1. Fog Hollow is Frog Hollow.
2. Green Apple is not an entire wall of used books, but two stores that have both used and new books. The majority of the books they have are used (I used to work there back in the college days). Best selection of books you'll find in SF City Proper.
3. Alemeny is actually Alemany.
4. For bread, Acme bakery inside the Ferry Plaza is pretty damn good.
5. Kamei on Clement Street, between 6th and 7th ave has a great selection of kitchen ware. Beautiful plates, mugs, and bowls, some of which I've even seen at Anthropologie at much higher prices. They even had bamboo spatulas they sell for 1-2$ each. They also have cheap orchids to boot.
Oh, and for interesting ice cream flavors, try Humphry Slocombe in the Mission.
Secret Breakfast: cornflakes and scotch flavored ice cream.
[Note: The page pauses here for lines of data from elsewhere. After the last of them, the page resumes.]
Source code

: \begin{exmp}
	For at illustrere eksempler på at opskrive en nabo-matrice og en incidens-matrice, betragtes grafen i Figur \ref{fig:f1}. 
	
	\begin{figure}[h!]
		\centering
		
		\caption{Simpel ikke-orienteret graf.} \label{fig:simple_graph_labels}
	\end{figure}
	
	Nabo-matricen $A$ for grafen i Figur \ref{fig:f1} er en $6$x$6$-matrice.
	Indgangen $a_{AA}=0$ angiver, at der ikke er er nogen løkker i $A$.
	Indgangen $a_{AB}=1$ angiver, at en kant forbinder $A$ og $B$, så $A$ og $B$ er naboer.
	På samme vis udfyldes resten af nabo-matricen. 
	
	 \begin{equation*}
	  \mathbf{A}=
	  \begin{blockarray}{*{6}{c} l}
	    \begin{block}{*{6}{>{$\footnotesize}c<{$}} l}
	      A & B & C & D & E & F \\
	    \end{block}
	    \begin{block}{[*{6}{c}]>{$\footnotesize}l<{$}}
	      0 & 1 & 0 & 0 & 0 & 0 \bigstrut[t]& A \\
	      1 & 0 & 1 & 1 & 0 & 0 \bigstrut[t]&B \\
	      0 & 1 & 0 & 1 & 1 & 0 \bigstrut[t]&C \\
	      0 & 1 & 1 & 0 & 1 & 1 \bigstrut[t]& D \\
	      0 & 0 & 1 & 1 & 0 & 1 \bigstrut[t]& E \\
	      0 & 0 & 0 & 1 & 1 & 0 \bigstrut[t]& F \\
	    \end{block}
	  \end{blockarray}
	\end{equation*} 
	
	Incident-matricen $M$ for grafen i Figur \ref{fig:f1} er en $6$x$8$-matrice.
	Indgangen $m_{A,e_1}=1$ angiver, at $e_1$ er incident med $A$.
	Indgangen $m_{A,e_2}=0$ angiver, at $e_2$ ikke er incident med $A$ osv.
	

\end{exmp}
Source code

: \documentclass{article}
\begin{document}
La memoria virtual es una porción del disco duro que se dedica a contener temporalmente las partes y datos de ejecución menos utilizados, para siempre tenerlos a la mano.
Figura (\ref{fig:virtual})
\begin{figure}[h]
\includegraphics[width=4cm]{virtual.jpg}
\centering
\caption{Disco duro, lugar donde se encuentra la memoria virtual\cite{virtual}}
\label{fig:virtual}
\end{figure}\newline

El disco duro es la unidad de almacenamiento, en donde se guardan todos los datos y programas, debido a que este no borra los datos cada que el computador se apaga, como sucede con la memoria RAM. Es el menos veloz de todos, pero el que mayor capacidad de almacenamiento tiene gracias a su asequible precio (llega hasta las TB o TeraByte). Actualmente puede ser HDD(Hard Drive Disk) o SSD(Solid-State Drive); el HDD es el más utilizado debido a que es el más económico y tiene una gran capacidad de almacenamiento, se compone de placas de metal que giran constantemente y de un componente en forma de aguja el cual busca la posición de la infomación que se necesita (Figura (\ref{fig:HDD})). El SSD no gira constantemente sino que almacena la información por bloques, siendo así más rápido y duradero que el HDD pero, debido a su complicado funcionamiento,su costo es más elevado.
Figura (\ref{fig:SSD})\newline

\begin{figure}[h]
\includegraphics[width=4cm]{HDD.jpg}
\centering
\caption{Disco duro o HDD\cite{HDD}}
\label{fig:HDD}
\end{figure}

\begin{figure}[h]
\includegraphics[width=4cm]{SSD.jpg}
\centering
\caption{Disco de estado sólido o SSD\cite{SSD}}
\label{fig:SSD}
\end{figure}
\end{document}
Very interesting.
They also have bacon peanut brittle, which is actually surprisingly not bad.
I love that so many of the comments are East Bay focused, I have to agree. Temescal Farmer's Market is awesome! Don't miss the Bavarian Pretzel Croissants from Octoberfest Bakery, try it with some of the Blue Chair Jam! And whatever you do, DON'T miss the Fried Chicken Sandwich at Bakesale Bettys. For dinner a few doors down, try Pizzaiolo, best pizza in the Bay (they're showing Butch Cassidy and the Sundance Kid on their patio tomorrow night at 8:30)
For all things pie related, try Mission Pie in the Mission District. For more fried chicken, The Front Porch in the Outer Mission.
This list could go on and on and on...
http://www.paintedpeach.blogspot.com
Good of you to come up with these guides. A few nitpicks:
Market Hall isn't in the Oakland hills -- it's in the Rockridge neighborhood, right near the BART station. And there's another Market Hall on 4th St. in Berkeley.
I too recommend the Cheeseboard (it's got the same pizza and baked goods as Arizmendi but also great cheese and butter).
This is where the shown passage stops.